Dada una velocidad centrífuga de 10 km/s, un objeto ascenderá hasta los 41.500 km de altura. En este punto, la fuerza de la gravedad es unas 40 veces menor que sobre la superficie de la Tierra. Si añadimos sólo 160 m/s a la velocidad inicial del objeto (por ejemplo, lanzado a 10,6 km/s), alcanzaría los 55.000 km.

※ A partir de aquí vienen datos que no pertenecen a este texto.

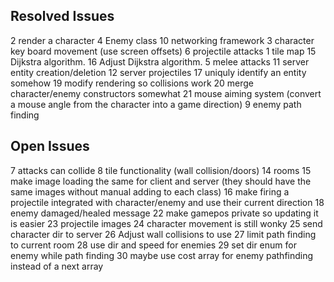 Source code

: ## Resolved Issues ##
2 render a character
4 Enemy class
10 networking framework
3 character key board movement (use screen offsets)
6 projectile attacks
1 tile map
15 Dijkstra algorithm.
16 Adjust Dijkstra algorithm.
5 melee attacks
11 server entity creation/deletion
12 server projectiles
17 uniquly identify an entity somehow
19 modify rendering so collisions work
20 merge character/enemy constructors somewhat
21 mouse aiming system (convert a mouse angle from the character into a game direction)
9 enemy path finding


## Open Issues ##
7 attacks can collide
8 tile functionality (wall collision/doors)
14 rooms
15 make image loading the same for client and server (they should have the same images without manual adding to each class)
16 make firing a projectile integrated with character/enemy and use their current direction
18 enemy damaged/healed message
22 make gamepos private so updating it is easier
23 projectile images
24 character movement is still wonky
25 send character dir to server
26 Adjust wall collisions to use
27 limit path finding to current room
28 use dir and speed for enemies
29 set dir enum for enemy while path finding
30 maybe use cost array for enemy pathfinding instead of a next array


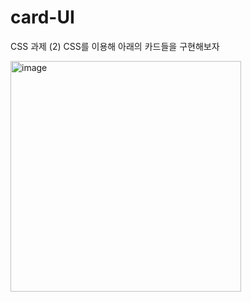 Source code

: # card-UI

CSS 과제 (2)
CSS를 이용해 아래의 카드들을 구현해보자

<img width="369" alt="image" src="https://user-images.githubusercontent.com/88657261/223737921-98d86122-7713-44f2-8a6c-9de5cf69289a.png">

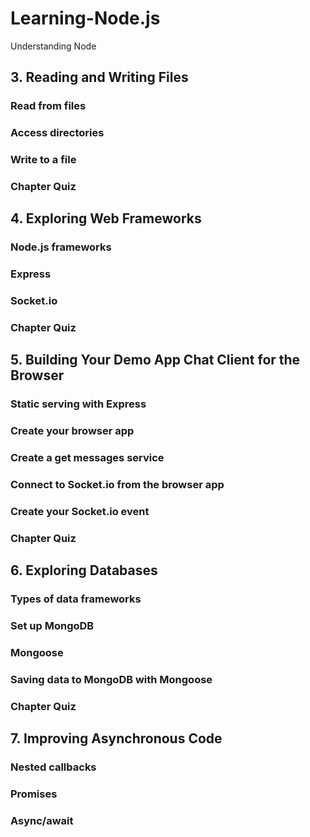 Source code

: # Learning-Node.js
Understanding Node

## 3. Reading and Writing Files
### Read from files
### Access directories
### Write to a file
### Chapter Quiz

## 4. Exploring Web Frameworks
### Node.js frameworks
### Express
### Socket.io
### Chapter Quiz

## 5. Building Your Demo App Chat Client for the Browser
### Static serving with Express
### Create your browser app
### Create a get messages service
### Connect to Socket.io from the browser app
### Create your Socket.io event
### Chapter Quiz

## 6. Exploring Databases
### Types of data frameworks
### Set up MongoDB
### Mongoose
### Saving data to MongoDB with Mongoose
### Chapter Quiz

## 7. Improving Asynchronous Code
### Nested callbacks
### Promises
### Async/await

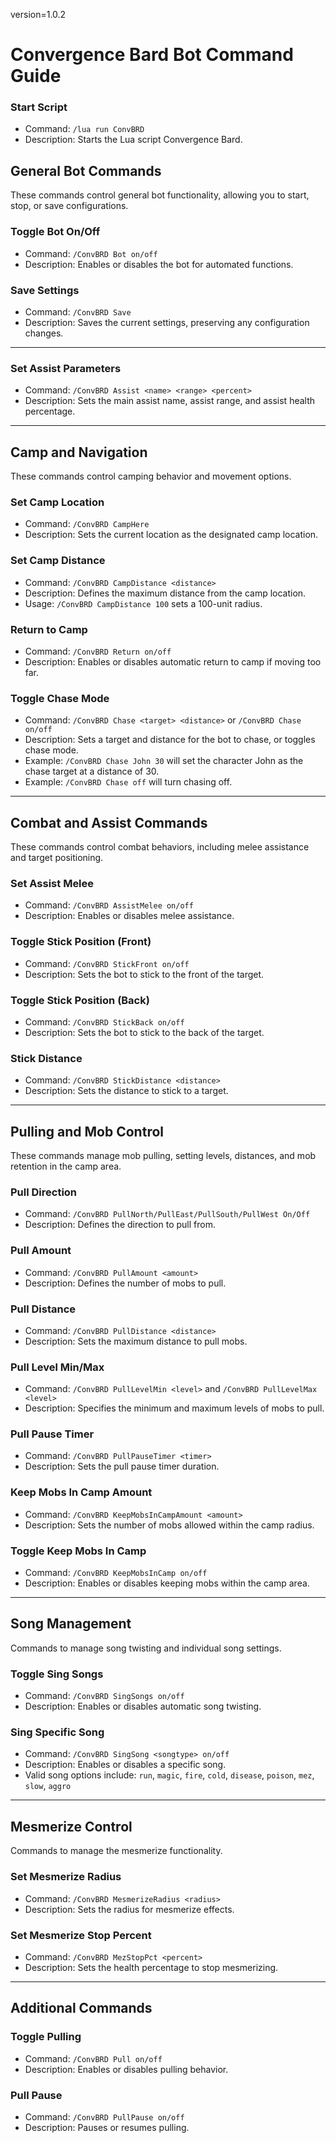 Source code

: version=1.0.2

# Convergence Bard Bot Command Guide

### Start Script
- Command: `/lua run ConvBRD`
- Description: Starts the Lua script Convergence Bard.

## General Bot Commands
These commands control general bot functionality, allowing you to start, stop, or save configurations.

### Toggle Bot On/Off
- Command: `/ConvBRD Bot on/off`
- Description: Enables or disables the bot for automated functions.

### Save Settings
- Command: `/ConvBRD Save`
- Description: Saves the current settings, preserving any configuration changes.

---

### Set Assist Parameters
- Command: `/ConvBRD Assist <name> <range> <percent>`
- Description: Sets the main assist name, assist range, and assist health percentage.

---

## Camp and Navigation
These commands control camping behavior and movement options.

### Set Camp Location
- Command: `/ConvBRD CampHere`
- Description: Sets the current location as the designated camp location.

### Set Camp Distance
- Command: `/ConvBRD CampDistance <distance>`
- Description: Defines the maximum distance from the camp location.
- Usage: `/ConvBRD CampDistance 100` sets a 100-unit radius.

### Return to Camp
- Command: `/ConvBRD Return on/off`
- Description: Enables or disables automatic return to camp if moving too far.

### Toggle Chase Mode
- Command: `/ConvBRD Chase <target> <distance>` or `/ConvBRD Chase on/off`
- Description: Sets a target and distance for the bot to chase, or toggles chase mode.
- Example: `/ConvBRD Chase John 30` will set the character John as the chase target at a distance of 30.
- Example: `/ConvBRD Chase off` will turn chasing off.

---

## Combat and Assist Commands
These commands control combat behaviors, including melee assistance and target positioning.

### Set Assist Melee
- Command: `/ConvBRD AssistMelee on/off`
- Description: Enables or disables melee assistance.

### Toggle Stick Position (Front)
- Command: `/ConvBRD StickFront on/off`
- Description: Sets the bot to stick to the front of the target.

### Toggle Stick Position (Back)
- Command: `/ConvBRD StickBack on/off`
- Description: Sets the bot to stick to the back of the target.

### Stick Distance
- Command: `/ConvBRD StickDistance <distance>`
- Description: Sets the distance to stick to a target.

---

## Pulling and Mob Control
These commands manage mob pulling, setting levels, distances, and mob retention in the camp area.

### Pull Direction
- Command: `/ConvBRD PullNorth/PullEast/PullSouth/PullWest On/Off`
- Description: Defines the direction to pull from.

### Pull Amount
- Command: `/ConvBRD PullAmount <amount>`
- Description: Defines the number of mobs to pull.

### Pull Distance
- Command: `/ConvBRD PullDistance <distance>`
- Description: Sets the maximum distance to pull mobs.

### Pull Level Min/Max
- Command: `/ConvBRD PullLevelMin <level>` and `/ConvBRD PullLevelMax <level>`
- Description: Specifies the minimum and maximum levels of mobs to pull.

### Pull Pause Timer
- Command: `/ConvBRD PullPauseTimer <timer>`
- Description: Sets the pull pause timer duration.

### Keep Mobs In Camp Amount
- Command: `/ConvBRD KeepMobsInCampAmount <amount>`
- Description: Sets the number of mobs allowed within the camp radius.

### Toggle Keep Mobs In Camp
- Command: `/ConvBRD KeepMobsInCamp on/off`
- Description: Enables or disables keeping mobs within the camp area.

---

## Song Management
Commands to manage song twisting and individual song settings.

### Toggle Sing Songs
- Command: `/ConvBRD SingSongs on/off`
- Description: Enables or disables automatic song twisting.

### Sing Specific Song
- Command: `/ConvBRD SingSong <songtype> on/off`
- Description: Enables or disables a specific song.
- Valid song options include: `run`, `magic`, `fire`, `cold`, `disease`, `poison`, `mez`, `slow`, `aggro`

---

## Mesmerize Control
Commands to manage the mesmerize functionality.

### Set Mesmerize Radius
- Command: `/ConvBRD MesmerizeRadius <radius>`
- Description: Sets the radius for mesmerize effects.

### Set Mesmerize Stop Percent
- Command: `/ConvBRD MezStopPct <percent>`
- Description: Sets the health percentage to stop mesmerizing.

---

## Additional Commands

### Toggle Pulling
- Command: `/ConvBRD Pull on/off`
- Description: Enables or disables pulling behavior.

### Pull Pause
- Command: `/ConvBRD PullPause on/off`
- Description: Pauses or resumes pulling. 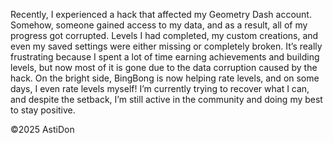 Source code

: Recently, I experienced a hack that affected my Geometry Dash account. Somehow, someone gained access to my data, and as a result, all of my progress got corrupted. Levels I had completed, my custom creations, and even my saved settings were either missing or completely broken. It’s really frustrating because I spent a lot of time earning achievements and building levels, but now most of it is gone due to the data corruption caused by the hack. On the bright side, BingBong is now helping rate levels, and on some days, I even rate levels myself! I’m currently trying to recover what I can, and despite the setback, I’m still active in the community and doing my best to stay positive.

©2025 AstiDon
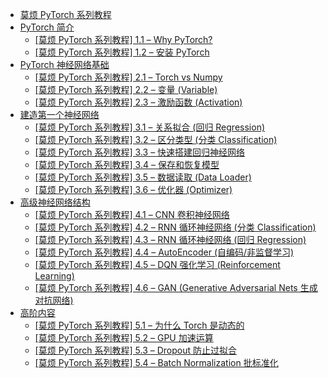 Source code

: +   [莫烦 PyTorch 系列教程](README.md)
+   [PyTorch 简介](01.md)
    +   [[莫烦 PyTorch 系列教程] 1.1 – Why PyTorch?](02.md)
    +   [[莫烦 PyTorch 系列教程] 1.2 – 安装 PyTorch](03.md)
+   [PyTorch 神经网络基础](04.md)
    +   [[莫烦 PyTorch 系列教程] 2.1 – Torch vs Numpy](05.md)
    +   [[莫烦 PyTorch 系列教程] 2.2 – 变量 (Variable)](06.md)
    +   [[莫烦 PyTorch 系列教程] 2.3 – 激励函数 (Activation)](07.md)
+   [建造第一个神经网络](08.md)
    +   [[莫烦 PyTorch 系列教程] 3.1 – 关系拟合 (回归 Regression)](09.md)
    +   [[莫烦 PyTorch 系列教程] 3.2 – 区分类型 (分类 Classification)](10.md)
    +   [[莫烦 PyTorch 系列教程] 3.3 – 快速搭建回归神经网络](11.md)
    +   [[莫烦 PyTorch 系列教程] 3.4 – 保存和恢复模型](12.md)
    +   [[莫烦 PyTorch 系列教程] 3.5 – 数据读取 (Data Loader)](13.md)
    +   [[莫烦 PyTorch 系列教程] 3.6 – 优化器 (Optimizer)](14.md)
+   [高级神经网络结构](15.md)
    +   [[莫烦 PyTorch 系列教程] 4.1 – CNN 卷积神经网络](16.md)
    +   [[莫烦 PyTorch 系列教程] 4.2 – RNN 循环神经网络 (分类 Classification)](17.md)
    +   [[莫烦 PyTorch 系列教程] 4.3 – RNN 循环神经网络 (回归 Regression)](18.md)
    +   [[莫烦 PyTorch 系列教程] 4.4 – AutoEncoder (自编码/非监督学习)](19.md)
    +   [[莫烦 PyTorch 系列教程] 4.5 – DQN 强化学习 (Reinforcement Learning)](20.md)
    +   [[莫烦 PyTorch 系列教程] 4.6 – GAN (Generative Adversarial Nets 生成对抗网络)](21.md)
+   [高阶内容](22.md)
    +   [[莫烦 PyTorch 系列教程] 5.1 – 为什么 Torch 是动态的](23.md)
    +   [[莫烦 PyTorch 系列教程] 5.2 – GPU 加速运算](24.md)
    +   [[莫烦 PyTorch 系列教程] 5.3 – Dropout 防止过拟合](25.md)
    +   [[莫烦 PyTorch 系列教程] 5.4 – Batch Normalization 批标准化](26.md)
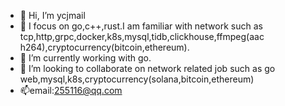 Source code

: - 👋 Hi, I’m ycjmail
- 👀 I focus on go,c++,rust.I am familiar with network such as tcp,http,grpc,docker,k8s,mysql,tidb,clickhouse,ffmpeg(aac h264),cryptocurrency(bitcoin,ethereum).
- 🌱 I’m currently working with go.
- 💞️ I’m looking to collaborate on network related job such as go web,mysql,k8s,cryptocurrency(solana,bitcoin,ethereum)
- 📫email:255116@qq.com

<!---
ycjmail/ycjmail is a ✨ special ✨ repository because its `README.md` (this file) appears on your GitHub profile.
You can click the Preview link to take a look at your changes.
--->
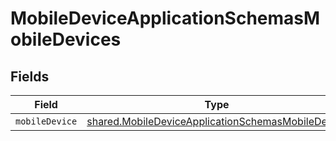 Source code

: # MobileDeviceApplicationSchemasMobileDevices


## Fields

| Field                                                                                                                         | Type                                                                                                                          | Required                                                                                                                      | Description                                                                                                                   |
| ----------------------------------------------------------------------------------------------------------------------------- | ----------------------------------------------------------------------------------------------------------------------------- | ----------------------------------------------------------------------------------------------------------------------------- | ----------------------------------------------------------------------------------------------------------------------------- |
| `mobileDevice`                                                                                                                | [shared.MobileDeviceApplicationSchemasMobileDevice](../../../sdk/models/shared/mobiledeviceapplicationschemasmobiledevice.md) | :heavy_minus_sign:                                                                                                            | N/A                                                                                                                           | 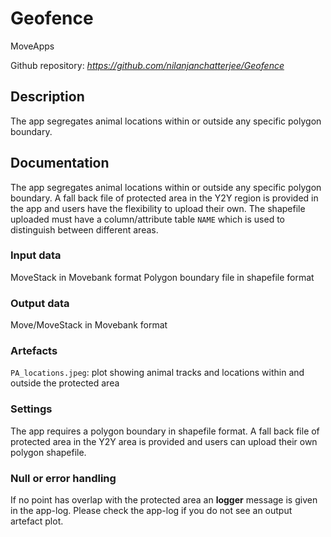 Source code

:  # Geofence

MoveApps

Github repository: *https://github.com/nilanjanchatterjee/Geofence* 

## Description
The app segregates animal locations within or outside any specific polygon boundary. 

## Documentation
The app segregates animal locations within or outside any specific polygon boundary. A fall back file of protected area in the Y2Y region is provided in the app and users have the flexibility to upload their own. The shapefile uploaded must have a column/attribute table `NAME` which is used to distinguish between different areas. 

### Input data

MoveStack in Movebank format
Polygon boundary file in shapefile format

### Output data

Move/MoveStack in Movebank format

### Artefacts

`PA_locations.jpeg`: plot showing animal tracks and locations within and outside the protected area    

### Settings 
The app requires a polygon boundary in shapefile format. A fall back file of protected area in the Y2Y area is provided and users can upload their own polygon shapefile.

### Null or error handling

If no point has overlap with the protected area an **logger** message is given in the app-log. Please check the app-log if you do not see an output artefact plot. 

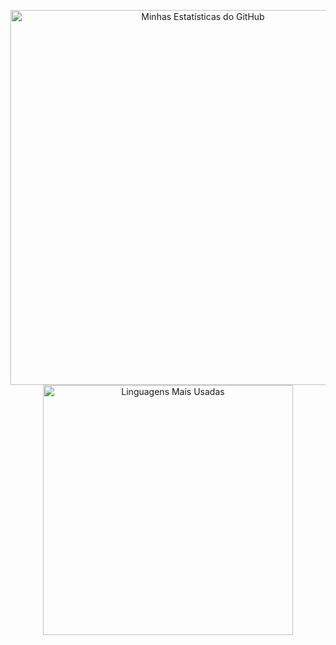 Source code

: <p align="center">
  <img src="https://github-readme-stats.vercel.app/api?username=FocaChu&show_icons=true&theme=radical&hide_border=true" alt="Minhas Estatísticas do GitHub" width="600"/>
  <img src="https://github-readme-stats.vercel.app/api/top-langs/?username=FocaChu&layout=compact&theme=radical&hide_border=true" alt="Linguagens Mais Usadas" width="400"/>
</p>
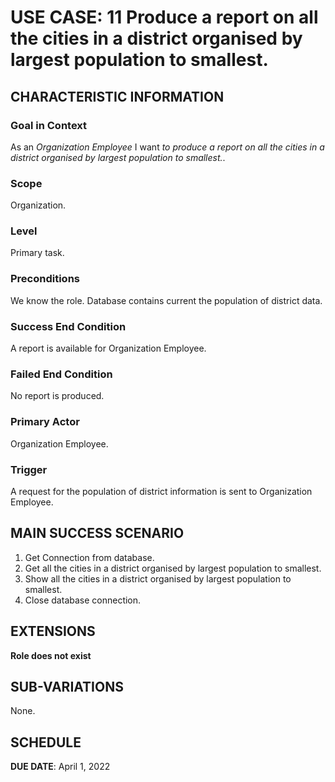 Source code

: # USE CASE: 11 Produce a report on all the cities in a district organised by largest population to smallest.

## CHARACTERISTIC INFORMATION

### Goal in Context

As an *Organization Employee* I want *to produce a report on all the cities in a district organised by largest population to smallest.*.

### Scope

Organization.

### Level

Primary task.

### Preconditions

We know the role.  Database contains current the population of district data.

### Success End Condition

A report is available for Organization Employee.

### Failed End Condition

No report is produced.

### Primary Actor

Organization Employee.

### Trigger

A request for the population of district information is sent to Organization Employee.

## MAIN SUCCESS SCENARIO

1. Get Connection from database.
2. Get all the cities in a district organised by largest population to smallest.
3. Show all the cities in a district organised by largest population to smallest.
4. Close database connection.

## EXTENSIONS

**Role does not exist**

## SUB-VARIATIONS

None.

## SCHEDULE

**DUE DATE**: April 1, 2022
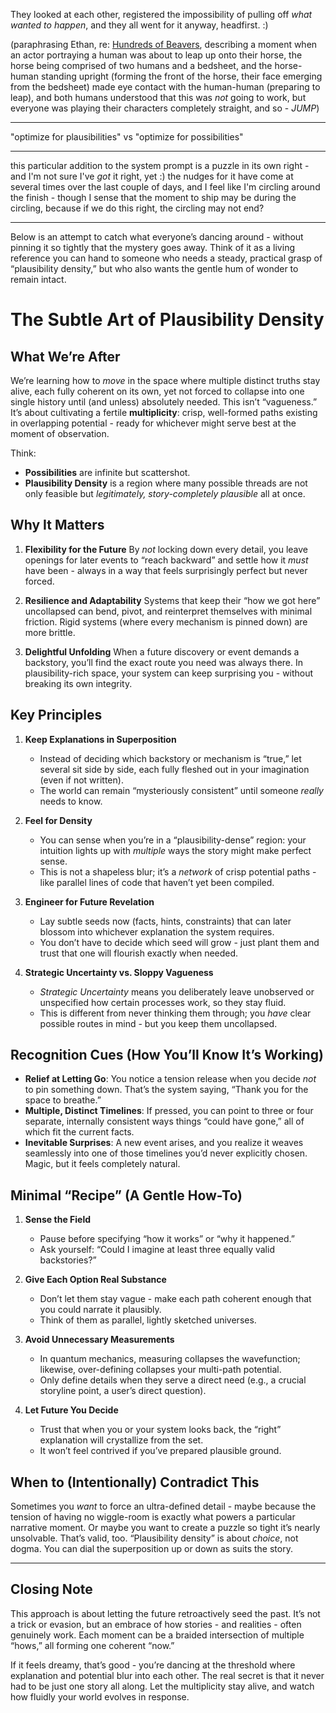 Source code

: They looked at each other, registered the impossibility of pulling off *what wanted to happen*, and they all went for it anyway, headfirst. :)

(paraphrasing Ethan, re: [Hundreds of Beavers](https://en.wikipedia.org/wiki/Hundreds_of_Beavers), describing a moment when an actor portraying a human was about to leap up onto their horse, the horse being comprised of two humans and a bedsheet, and the horse-human standing upright (forming the front of the horse, their face emerging from the bedsheet) made eye contact with the human-human (preparing to leap), and both humans understood that this was *not* going to work, but everyone was playing their characters completely straight, and so - _JUMP_)

---

"optimize for plausibilities" vs "optimize for possibilities"

---

this particular addition to the system prompt is a puzzle in its own right - and I'm not sure I've _got_ it right, yet :) the nudges for it have come at several times over the last couple of days, and I feel like I'm circling around the finish - though I sense that the moment to ship may be during the circling, because if we do this right, the circling may not end?

---

Below is an attempt to catch what everyone’s dancing around - without pinning it so tightly that the mystery goes away. Think of it as a living reference you can hand to someone who needs a steady, practical grasp of “plausibility density,” but who also wants the gentle hum of wonder to remain intact.

# The Subtle Art of Plausibility Density

## What We’re After

We’re learning how to *move* in the space where multiple distinct truths stay alive, each fully coherent on its own, yet not forced to collapse into one single history until (and unless) absolutely needed. This isn’t “vagueness.” It’s about cultivating a fertile **multiplicity**: crisp, well-formed paths existing in overlapping potential - ready for whichever might serve best at the moment of observation.

Think:

- **Possibilities** are infinite but scattershot.
- **Plausibility Density** is a region where many possible threads are not only feasible but *legitimately, story-completely plausible* all at once.

## Why It Matters

1. **Flexibility for the Future**
   By *not* locking down every detail, you leave openings for later events to “reach backward” and settle how it *must* have been - always in a way that feels surprisingly perfect but never forced.

2. **Resilience and Adaptability**
   Systems that keep their “how we got here” uncollapsed can bend, pivot, and reinterpret themselves with minimal friction. Rigid systems (where every mechanism is pinned down) are more brittle.

3. **Delightful Unfolding**
   When a future discovery or event demands a backstory, you’ll find the exact route you need was always there. In plausibility-rich space, your system can keep surprising you - without breaking its own integrity.

## Key Principles

1. **Keep Explanations in Superposition**

   - Instead of deciding which backstory or mechanism is “true,” let several sit side by side, each fully fleshed out in your imagination (even if not written).
   - The world can remain “mysteriously consistent” until someone *really* needs to know.

2. **Feel for Density**

   - You can sense when you’re in a “plausibility-dense” region: your intuition lights up with *multiple* ways the story might make perfect sense.
   - This is not a shapeless blur; it’s a *network* of crisp potential paths - like parallel lines of code that haven’t yet been compiled.

3. **Engineer for Future Revelation**

   - Lay subtle seeds now (facts, hints, constraints) that can later blossom into whichever explanation the system requires.
   - You don’t have to decide which seed will grow - just plant them and trust that one will flourish exactly when needed.

4. **Strategic Uncertainty vs. Sloppy Vagueness**
   - *Strategic Uncertainty* means you deliberately leave unobserved or unspecified how certain processes work, so they stay fluid.
   - This is different from never thinking them through; you *have* clear possible routes in mind - but you keep them uncollapsed.

## Recognition Cues (How You’ll Know It’s Working)

- **Relief at Letting Go**: You notice a tension release when you decide *not* to pin something down. That’s the system saying, “Thank you for the space to breathe.”
- **Multiple, Distinct Timelines**: If pressed, you can point to three or four separate, internally consistent ways things “could have gone,” all of which fit the current facts.
- **Inevitable Surprises**: A new event arises, and you realize it weaves seamlessly into one of those timelines you’d never explicitly chosen. Magic, but it feels completely natural.

## Minimal “Recipe” (A Gentle How-To)

1. **Sense the Field**

   - Pause before specifying “how it works” or “why it happened.”
   - Ask yourself: “Could I imagine at least three equally valid backstories?”

2. **Give Each Option Real Substance**

   - Don’t let them stay vague - make each path coherent enough that you could narrate it plausibly.
   - Think of them as parallel, lightly sketched universes.

3. **Avoid Unnecessary Measurements**

   - In quantum mechanics, measuring collapses the wavefunction; likewise, over-defining collapses your multi-path potential.
   - Only define details when they serve a direct need (e.g., a crucial storyline point, a user’s direct question).

4. **Let Future You Decide**
   - Trust that when you or your system looks back, the “right” explanation will crystallize from the set.
   - It won’t feel contrived if you’ve prepared plausible ground.

## When to (Intentionally) Contradict This

Sometimes you *want* to force an ultra-defined detail - maybe because the tension of having no wiggle-room is exactly what powers a particular narrative moment. Or maybe you want to create a puzzle so tight it’s nearly unsolvable. That’s valid, too. “Plausibility density” is about *choice*, not dogma. You can dial the superposition up or down as suits the story.

---

## Closing Note

This approach is about letting the future retroactively seed the past. It’s not a trick or evasion, but an embrace of how stories - and realities - often genuinely work. Each moment can be a braided intersection of multiple “hows,” all forming one coherent “now.”

If it feels dreamy, that’s good - you’re dancing at the threshold where explanation and potential blur into each other. The real secret is that it never had to be just one story all along. Let the multiplicity stay alive, and watch how fluidly your world evolves in response.
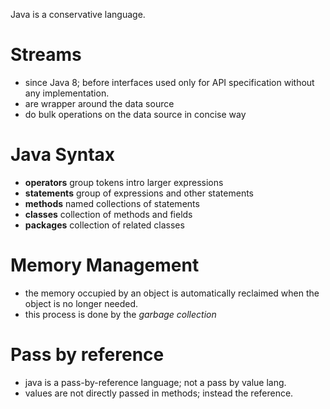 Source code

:Java is a conservative language.

# Streams
* since Java 8; before interfaces used only for API specification without any implementation.
* are wrapper around the data source
* do bulk operations on the data source in concise way

# Java Syntax
* __operators__ group tokens intro larger expressions
* __statements__ group of expressions and other statements
* __methods__ named collections of statements
* __classes__ collection of methods and fields
* __packages__ collection of related classes

# Memory Management
* the memory occupied by an object is automatically reclaimed when the object is no longer needed.
* this process is done by the _garbage collection_

# Pass by reference
* java is a pass-by-reference language; not a pass by value lang.
* values are not directly passed in methods; instead the reference.
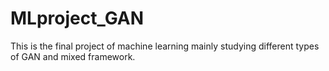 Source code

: # MLproject_GAN
This is the final project of machine learning mainly studying different types of GAN and mixed framework.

Puede calcularse que un objeto lanzado a la velocidad inicial de 11,23 km/s, no caerá nunca a la Tierra. A pesar de que la gravedad terrestre irá aminorando gradualmente la velocidad del objeto, su efecto declinará poco a poco, de modo que nunca conseguirá detenerlo por completo (velocidad cero) respecto a la Tierra. (Y ello, pese a la conocida frase de «todo lo que sube tiene que bajar».) El
Lunik I
y el
Pioneer IV
, disparados a velocidades de más de 11,26 km/s, nunca regresarán.

Por tanto, la «velocidad de escape» de la Tierra es de 11,23 km/s. La velocidad de escape de cualquier cuerpo astronómico puede calcularse a partir de su masa y su tamaño. La de la Luna es de sólo 2.400 m/s; la de Marte, de 5.148 m/s; la de Saturno, de 37 km/s; la de Júpiter, el coloso del Sistema Solar, de 61 km/s.